# Severe Drainage Issue



## KHouse75 (May 14, 2008)

This is the same post you made back on 5/30/2009.

http://www.diychatroom.com/f16/drainage-issue-my-lawn-45616/#post280730


----------



## TooledUp (Jul 7, 2009)

It looks like you already have some sort of underground drain from your eaves trough. Can't you just run a perforated tile along the side and tie into that drain? You could also just run a perforated tile along the side towards your back yard with one of the pop-up drains? Another idea would to bring some dirt in and just crown your side yard so the water runs in both directions.


----------



## kirridam (Dec 25, 2008)

KHouse75 said:


> This is the same post you made back on 5/30/2009.
> 
> http://www.diychatroom.com/f16/drainage-issue-my-lawn-45616/#post280730


KHouse75,

Is this what you had in mind when you gave me that explanation in the previous post: http://www.flickr.com/photos/[email protected]/3716654132/


----------



## Bondo (Dec 8, 2007)

Ayuh,... Is there Fall from beside/ between the houses out to the sidewalk/ road,..??
In the back of the house,...
Is there fall from the problem area to where you were standing to take the pictures,..??

Of so,...
All you have to do is create a shallow V shape in the soil, pitching whichever way between the houses you want it to Go...
The water will follow the swale... 

You need to find vertical drop,+ steer the water where you want it to go..


----------



## kirridam (Dec 25, 2008)

Bondo,
See attached image. Do you think it will be a good idea to dig the swale along the blue line?



Bondo said:


> Ayuh,... Is there Fall from beside/ between the houses out to the sidewalk/ road,..??
> In the back of the house,...
> Is there fall from the problem area to where you were standing to take the pictures,..??
> 
> ...


----------



## Bondo (Dec 8, 2007)

> Do you think it will be a good idea to dig the swale along the blue line?


Ayuh,...
That's a round about way of getting there ain't it,..??

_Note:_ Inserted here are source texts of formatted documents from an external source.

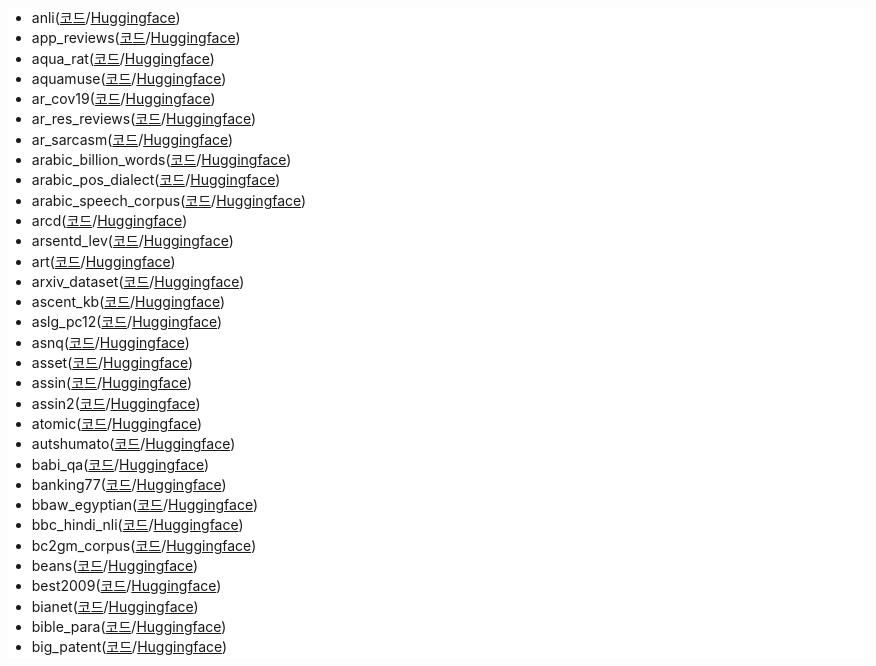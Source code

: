 - anli([코드](https://github.com/huggingface/datasets/blob/master/datasets/anli)/[Huggingface](https://huggingface.co/datasets/anli))
- app_reviews([코드](https://github.com/huggingface/datasets/blob/master/datasets/app_reviews)/[Huggingface](https://huggingface.co/datasets/app_reviews))
- aqua_rat([코드](https://github.com/huggingface/datasets/blob/master/datasets/aqua_rat)/[Huggingface](https://huggingface.co/datasets/aqua_rat))
- aquamuse([코드](https://github.com/huggingface/datasets/blob/master/datasets/aquamuse)/[Huggingface](https://huggingface.co/datasets/aquamuse))
- ar_cov19([코드](https://github.com/huggingface/datasets/blob/master/datasets/ar_cov19)/[Huggingface](https://huggingface.co/datasets/ar_cov19))
- ar_res_reviews([코드](https://github.com/huggingface/datasets/blob/master/datasets/ar_res_reviews)/[Huggingface](https://huggingface.co/datasets/ar_res_reviews))
- ar_sarcasm([코드](https://github.com/huggingface/datasets/blob/master/datasets/ar_sarcasm)/[Huggingface](https://huggingface.co/datasets/ar_sarcasm))
- arabic_billion_words([코드](https://github.com/huggingface/datasets/blob/master/datasets/arabic_billion_words)/[Huggingface](https://huggingface.co/datasets/arabic_billion_words))
- arabic_pos_dialect([코드](https://github.com/huggingface/datasets/blob/master/datasets/arabic_pos_dialect)/[Huggingface](https://huggingface.co/datasets/arabic_pos_dialect))
- arabic_speech_corpus([코드](https://github.com/huggingface/datasets/blob/master/datasets/arabic_speech_corpus)/[Huggingface](https://huggingface.co/datasets/arabic_speech_corpus))
- arcd([코드](https://github.com/huggingface/datasets/blob/master/datasets/arcd)/[Huggingface](https://huggingface.co/datasets/arcd))
- arsentd_lev([코드](https://github.com/huggingface/datasets/blob/master/datasets/arsentd_lev)/[Huggingface](https://huggingface.co/datasets/arsentd_lev))
- art([코드](https://github.com/huggingface/datasets/blob/master/datasets/art)/[Huggingface](https://huggingface.co/datasets/art))
- arxiv_dataset([코드](https://github.com/huggingface/datasets/blob/master/datasets/arxiv_dataset)/[Huggingface](https://huggingface.co/datasets/arxiv_dataset))
- ascent_kb([코드](https://github.com/huggingface/datasets/blob/master/datasets/ascent_kb)/[Huggingface](https://huggingface.co/datasets/ascent_kb))
- aslg_pc12([코드](https://github.com/huggingface/datasets/blob/master/datasets/aslg_pc12)/[Huggingface](https://huggingface.co/datasets/aslg_pc12))
- asnq([코드](https://github.com/huggingface/datasets/blob/master/datasets/asnq)/[Huggingface](https://huggingface.co/datasets/asnq))
- asset([코드](https://github.com/huggingface/datasets/blob/master/datasets/asset)/[Huggingface](https://huggingface.co/datasets/asset))
- assin([코드](https://github.com/huggingface/datasets/blob/master/datasets/assin)/[Huggingface](https://huggingface.co/datasets/assin))
- assin2([코드](https://github.com/huggingface/datasets/blob/master/datasets/assin2)/[Huggingface](https://huggingface.co/datasets/assin2))
- atomic([코드](https://github.com/huggingface/datasets/blob/master/datasets/atomic)/[Huggingface](https://huggingface.co/datasets/atomic))
- autshumato([코드](https://github.com/huggingface/datasets/blob/master/datasets/autshumato)/[Huggingface](https://huggingface.co/datasets/autshumato))
- babi_qa([코드](https://github.com/huggingface/datasets/blob/master/datasets/babi_qa)/[Huggingface](https://huggingface.co/datasets/babi_qa))
- banking77([코드](https://github.com/huggingface/datasets/blob/master/datasets/banking77)/[Huggingface](https://huggingface.co/datasets/banking77))
- bbaw_egyptian([코드](https://github.com/huggingface/datasets/blob/master/datasets/bbaw_egyptian)/[Huggingface](https://huggingface.co/datasets/bbaw_egyptian))
- bbc_hindi_nli([코드](https://github.com/huggingface/datasets/blob/master/datasets/bbc_hindi_nli)/[Huggingface](https://huggingface.co/datasets/bbc_hindi_nli))
- bc2gm_corpus([코드](https://github.com/huggingface/datasets/blob/master/datasets/bc2gm_corpus)/[Huggingface](https://huggingface.co/datasets/bc2gm_corpus))
- beans([코드](https://github.com/huggingface/datasets/blob/master/datasets/beans)/[Huggingface](https://huggingface.co/datasets/beans))
- best2009([코드](https://github.com/huggingface/datasets/blob/master/datasets/best2009)/[Huggingface](https://huggingface.co/datasets/best2009))
- bianet([코드](https://github.com/huggingface/datasets/blob/master/datasets/bianet)/[Huggingface](https://huggingface.co/datasets/bianet))
- bible_para([코드](https://github.com/huggingface/datasets/blob/master/datasets/bible_para)/[Huggingface](https://huggingface.co/datasets/bible_para))
- big_patent([코드](https://github.com/huggingface/datasets/blob/master/datasets/big_patent)/[Huggingface](https://huggingface.co/datasets/big_patent))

It appears in that picture, that there's somewhat of a large swale/ cut coming from up by the mud fence, down along, just off the bare ground(lawns change color to brown?) area on the right of the photo...
Ideally,...
That large swale/ grade should be carried well past your property,...

In your other pictures, you show the water originating up the that area,+ coming down, I believe a Red line....
Divert it at it's source to flow down your back property line....
That alone will alleviate most or all of your problem water....
That, and getting your neighbor to move his downspout on the street side of the house...


----------



## Spike99 (Dec 24, 2007)

Your back yard looked like my home's back yard - before I fixed the problem myself (back in 2005). 

For over its 15 consecutive years, our home's back yard was always "average" water condition. It was "too wet" when it rained and it was burned brown in the hot seasons. But after a bad rain, my back yard was always the last to dry - enough to walk on. After some "rich guy" built the appartment building behind us and "back filled" around this high foundation walls, my home's back yard got flooded. Flooded - after every rain fall (because my home was now the "lowest foundation" home in that area). I called my local building department and they said his "building permit" was completed last winter (when the ground was frozen - LOL!) and "signed off". There was nothing they would do about it. Politically, they would NOT open up his completed building permit and charge him the repair costs. They basically told me to go "hire a lawyer". No kidding...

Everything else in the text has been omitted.